Personal Injury Legality
Personal injury legality encompasses a broad range of claims that fall under tort law, which also includes civil wrongs, rights, reputation and property damages. Automobile accidents, product defects, work accidents, industry related disease, assault, medical malpractice and slip-and-falls are the most common types of personal injury claims, which can be either physical and/or psychological. Personal injury damages can be either special or general. Special damages are those with costs that can be measured, such as lost earnings and property damage, while costs from general damages are less quantified, such as psychological and physical suffering.
Personal Injury Lawyers
While the majority of personal injury cases settle out of court, personal injury lawyers are technically classified as trial lawyers, and often referred to as plaintiff lawyers. Practicing personal injury attorneys must hold State bar accreditations and conform to strict standards of legal ethics, which can vary from state to state. In addition to state bar exams, the majority of states impose a Multistate Bar Examination, Multistate Essay Examination and Multistate Professional Responsibility Examination. Ongoing accreditations (varying by State) include Continuing Legal Education (CLE) courses directed at keeping lawyers up-to-date with legalities.
What to Look for in a Personal Injury Lawyer
Personal injury lawyers are bound by strict ethical standards, and as such, should always work in the best interest of their clients. A high degree of knowledge in legal issues, competence and ethics are important traits in a personal injury lawyer. Bar examinations can vary, and the majority of states also require plaintiff lawyers to hold a four-year college degree and law degree from an accredited law school.
Personal injury lawyers often choose to specialize in particular areas of law, thus enabling them to acquire a heightened degree of information. In order to become a personal injury specialist, the completion of a specialty certificate program that has been accredited by the American Bar Association is required. Some states do not recognize specialties, while in other states, the title of “Certified Trial Attorney” can be held.

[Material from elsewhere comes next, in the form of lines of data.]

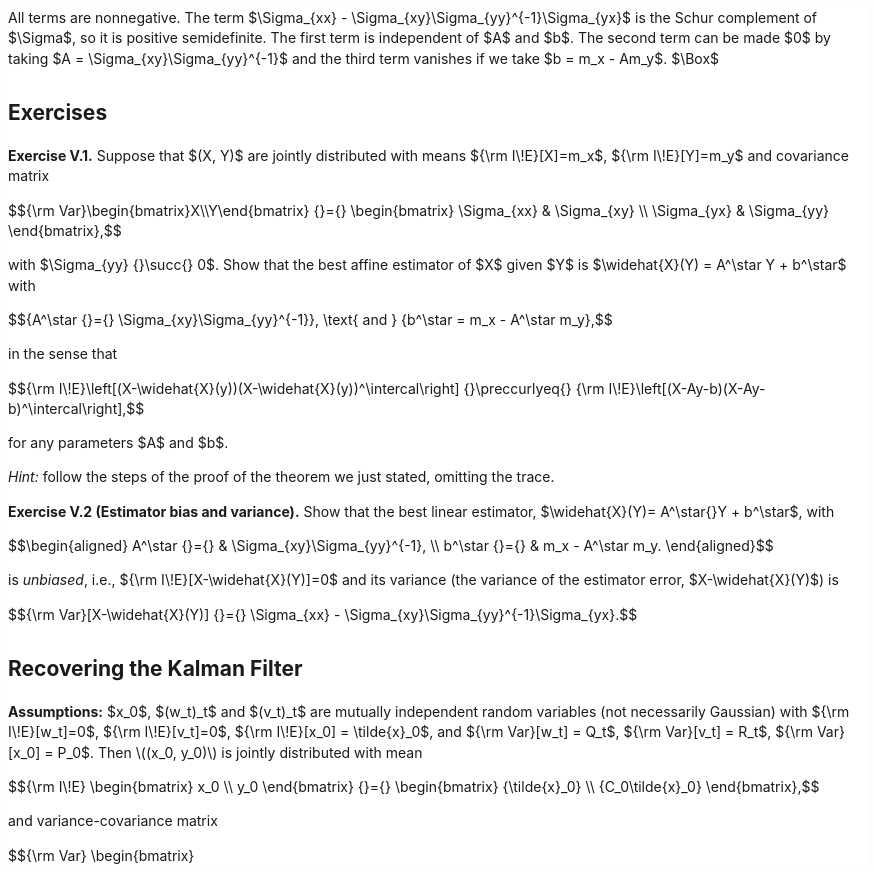 
<p>All terms are nonnegative. The term $\Sigma_{xx} - \Sigma_{xy}\Sigma_{yy}^{-1}\Sigma_{yx}$ is the Schur complement of $\Sigma$, so it is positive semidefinite. The first term is independent of $A$ and $b$. The second term can be made $0$ by taking $A = \Sigma_{xy}\Sigma_{yy}^{-1}$ and the third term vanishes if we take $b = m_x - Am_y$. $\Box$</p>


## Exercises

<p><b>Exercise V.1.</b> Suppose that $(X, Y)$ are jointly distributed with means ${\rm I\!E}[X]=m_x$,
${\rm I\!E}[Y]=m_y$ and covariance matrix</p>
<p>$${\rm Var}\begin{bmatrix}X\\Y\end{bmatrix}
    {}={}
    \begin{bmatrix}
        \Sigma_{xx} & \Sigma_{xy}
        \\
        \Sigma_{yx} & \Sigma_{yy}
    \end{bmatrix},$$</p>
<p>with $\Sigma_{yy} {}\succ{} 0$. Show that the best affine estimator of $X$ given $Y$ is $\widehat{X}(Y) = A^\star Y + b^\star$ with</p>
<p>$${A^\star {}={} \Sigma_{xy}\Sigma_{yy}^{-1}},
    \text{ and }
    {b^\star = m_x - A^\star m_y},$$</p>
<p>in the sense that</p>
<p>$${\rm I\!E}\left[(X-\widehat{X}(y))(X-\widehat{X}(y))^\intercal\right]
    {}\preccurlyeq{}
    {\rm I\!E}\left[(X-Ay-b)(X-Ay-b)^\intercal\right],$$</p>
<p>for any parameters $A$ and $b$.</p>

<p><em>Hint:</em> follow the steps of the proof of the theorem we just stated, omitting the trace.</p>

<p><b>Exercise V.2 (Estimator bias and variance).</b>  Show that the best linear estimator, $\widehat{X}(Y)= A^\star{}Y + b^\star$, with</p>
<p>$$\begin{aligned}
    A^\star {}={} & \Sigma_{xy}\Sigma_{yy}^{-1}, \\
    b^\star {}={} & m_x - A^\star m_y.
\end{aligned}$$</p>
<p>is <em>unbiased</em>, i.e., ${\rm I\!E}[X-\widehat{X}(Y)]=0$ and its variance (the variance of the estimator error, $X-\widehat{X}(Y)$) is</p>
<p>$${\rm Var}[X-\widehat{X}(Y)]
    {}={}
    \Sigma_{xx} - \Sigma_{xy}\Sigma_{yy}^{-1}\Sigma_{yx}.$$</p>


## Recovering the Kalman Filter

<p><b>Assumptions:</b> $x_0$, $(w_t)_t$ and $(v_t)_t$ are mutually independent random variables
(not necessarily Gaussian) with ${\rm I\!E}[w_t]=0$, ${\rm I\!E}[v_t]=0$, ${\rm I\!E}[x_0] = \tilde{x}_0$, and ${\rm Var}[w_t] = Q_t$, ${\rm Var}[v_t] = R_t$, ${\rm Var}[x_0] = P_0$. Then \((x_0, y_0)\) is jointly distributed with mean</p>
<p>$${\rm I\!E}
    \begin{bmatrix}
        x_0 \\ y_0
    \end{bmatrix}
    {}={}
    \begin{bmatrix}
        {\tilde{x}_0}
        \\
        {C_0\tilde{x}_0}
    \end{bmatrix},$$</p>
<p>and variance-covariance matrix</p>
<p>$${\rm Var}
    \begin{bmatrix}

Personal Injury Attorney Compensation and Fees
Compensation from personal injury settlements are contingent on the severity of damages, which may include lifetime repercussion compensation (loss of amenity).
The majority of personal injury lawyers work on a contingency plan, meaning they are only paid if a settlement is in their clients favor. It is commonly accepted for this fee to equal one-third of the full settlement or ruling.